> TASK DETAILS:
Omit the images. Copy each entry word for word.

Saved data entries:
———
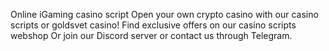 Online iGaming casino script
Open your own crypto casino with our casino scripts or goldsvet casino! Find exclusive offers on our casino scripts webshop Or join our Discord server or contact us through Telegram.
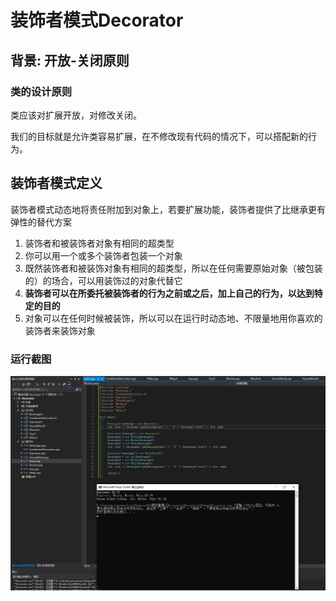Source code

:# 装饰者模式Decorator

## 背景: 开放-关闭原则

### 类的设计原则

类应该对扩展开放，对修改关闭。

我们的目标就是允许类容易扩展，在不修改现有代码的情况下，可以搭配新的行为。



## 装饰者模式定义

装饰者模式动态地将责任附加到对象上，若要扩展功能，装饰者提供了比继承更有弹性的替代方案

1. 装饰者和被装饰者对象有相同的超类型
2. 你可以用一个或多个装饰者包装一个对象
3. 既然装饰者和被装饰对象有相同的超类型，所以在任何需要原始对象（被包装的）的场合，可以用装饰过的对象代替它
4. **装饰者可以在所委托被装饰者的行为之前或之后，加上自己的行为，以达到特定的目的**
5. 对象可以在任何时候被装饰，所以可以在运行时动态地、不限量地用你喜欢的装饰者来装饰对象



### 运行截图

![](https://github.com/Zheap/design-pattern/raw/master/Image/decorator.png)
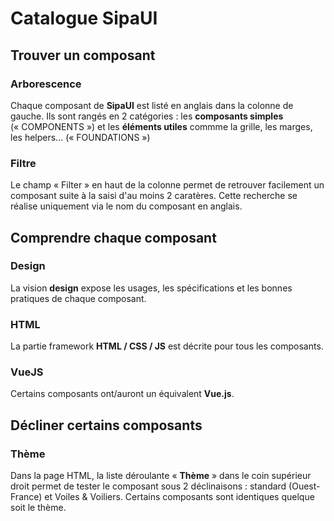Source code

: # Catalogue SipaUI

## Trouver un composant

### Arborescence
Chaque composant de **SipaUI** est listé en anglais dans la colonne de gauche. Ils sont rangés en 2 catégories&nbsp;: les **composants simples** («&nbsp;COMPONENTS&nbsp;») et les **éléments utiles** commme la grille, les marges, les helpers… («&nbsp;FOUNDATIONS&nbsp;»)

### Filtre
Le champ «&nbsp;Filter&nbsp;» en haut de la colonne permet de retrouver facilement un composant suite à la saisi d'au moins 2 caratères. Cette recherche se réalise uniquement via le nom du composant en anglais.

## Comprendre chaque composant

### Design
La vision **design** expose les usages, les spécifications et les bonnes pratiques de chaque composant.

### HTML
La partie framework **HTML / CSS / JS** est décrite pour tous les composants.

### VueJS
Certains composants ont/auront un équivalent **Vue.js**.

## Décliner certains composants
### Thème

Dans la page HTML, la liste déroulante «&nbsp;**Thème**&nbsp;» dans le coin supérieur droit permet de tester le composant sous 2 déclinaisons&nbsp;: standard (Ouest-France) et Voiles & Voiliers. Certains composants sont identiques quelque soit le thème.
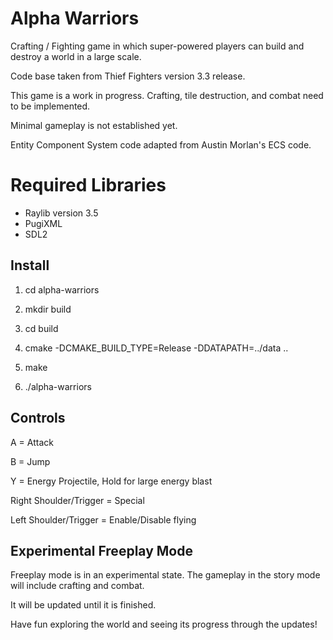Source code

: # Alpha Warriors


Crafting / Fighting game in which super-powered players can build and destroy a world in a large scale.

Code base taken from Thief Fighters version 3.3 release.

This game is a work in progress. 
Crafting, tile destruction, and combat need to be implemented.

Minimal gameplay is not established yet.

Entity Component System code adapted from Austin Morlan's ECS code.



# Required Libraries

- Raylib version 3.5
- PugiXML
- SDL2

## Install

1. cd alpha-warriors

2. mkdir build

3. cd build

4. cmake -DCMAKE_BUILD_TYPE=Release -DDATAPATH=../data ..

5. make

6. ./alpha-warriors

## Controls

A = Attack

B = Jump

Y = Energy Projectile, Hold for large energy blast

Right Shoulder/Trigger = Special

Left Shoulder/Trigger = Enable/Disable flying




## Experimental Freeplay Mode

Freeplay mode is in an experimental state. The gameplay in the story mode will include crafting and combat.

It will be updated until it is finished. 

Have fun exploring the world and seeing its progress through the updates!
———
> EXERCISE OUTPUT:
 Online iGaming casino script
Open your own crypto casino with our casino scripts or goldsvet casino! Find exclusive offers on our casino scripts webshop Or join our Discord server or contact us through Telegram.
Source code

:# 装饰者模式Decorator

## 背景: 开放-关闭原则

### 类的设计原则

类应该对扩展开放，对修改关闭。

我们的目标就是允许类容易扩展，在不修改现有代码的情况下，可以搭配新的行为。



## 装饰者模式定义

装饰者模式动态地将责任附加到对象上，若要扩展功能，装饰者提供了比继承更有弹性的替代方案

1. 装饰者和被装饰者对象有相同的超类型
2. 你可以用一个或多个装饰者包装一个对象
3. 既然装饰者和被装饰对象有相同的超类型，所以在任何需要原始对象（被包装的）的场合，可以用装饰过的对象代替它
4. **装饰者可以在所委托被装饰者的行为之前或之后，加上自己的行为，以达到特定的目的**
5. 对象可以在任何时候被装饰，所以可以在运行时动态地、不限量地用你喜欢的装饰者来装饰对象



### 运行截图

![](https://github.com/Zheap/design-pattern/raw/master/Image/decorator.png)
Source code

: # Catalogue SipaUI

## Trouver un composant

### Arborescence
Chaque composant de **SipaUI** est listé en anglais dans la colonne de gauche. Ils sont rangés en 2 catégories&nbsp;: les **composants simples** («&nbsp;COMPONENTS&nbsp;») et les **éléments utiles** commme la grille, les marges, les helpers… («&nbsp;FOUNDATIONS&nbsp;»)

### Filtre
Le champ «&nbsp;Filter&nbsp;» en haut de la colonne permet de retrouver facilement un composant suite à la saisi d'au moins 2 caratères. Cette recherche se réalise uniquement via le nom du composant en anglais.

## Comprendre chaque composant

### Design
La vision **design** expose les usages, les spécifications et les bonnes pratiques de chaque composant.

### HTML
La partie framework **HTML / CSS / JS** est décrite pour tous les composants.

### VueJS
Certains composants ont/auront un équivalent **Vue.js**.

## Décliner certains composants
### Thème

Dans la page HTML, la liste déroulante «&nbsp;**Thème**&nbsp;» dans le coin supérieur droit permet de tester le composant sous 2 déclinaisons&nbsp;: standard (Ouest-France) et Voiles & Voiliers. Certains composants sont identiques quelque soit le thème.
Source code

: # Alpha Warriors


Crafting / Fighting game in which super-powered players can build and destroy a world in a large scale.

Code base taken from Thief Fighters version 3.3 release.

This game is a work in progress. 
Crafting, tile destruction, and combat need to be implemented.

Minimal gameplay is not established yet.

Entity Component System code adapted from Austin Morlan's ECS code.



# Required Libraries

- Raylib version 3.5
- PugiXML
- SDL2

## Install

1. cd alpha-warriors

2. mkdir build

3. cd build

4. cmake -DCMAKE_BUILD_TYPE=Release -DDATAPATH=../data ..

5. make

6. ./alpha-warriors

## Controls

A = Attack

B = Jump

Y = Energy Projectile, Hold for large energy blast

Right Shoulder/Trigger = Special

Left Shoulder/Trigger = Enable/Disable flying




## Experimental Freeplay Mode

Freeplay mode is in an experimental state. The gameplay in the story mode will include crafting and combat.

It will be updated until it is finished. 

Have fun exploring the world and seeing its progress through the updates!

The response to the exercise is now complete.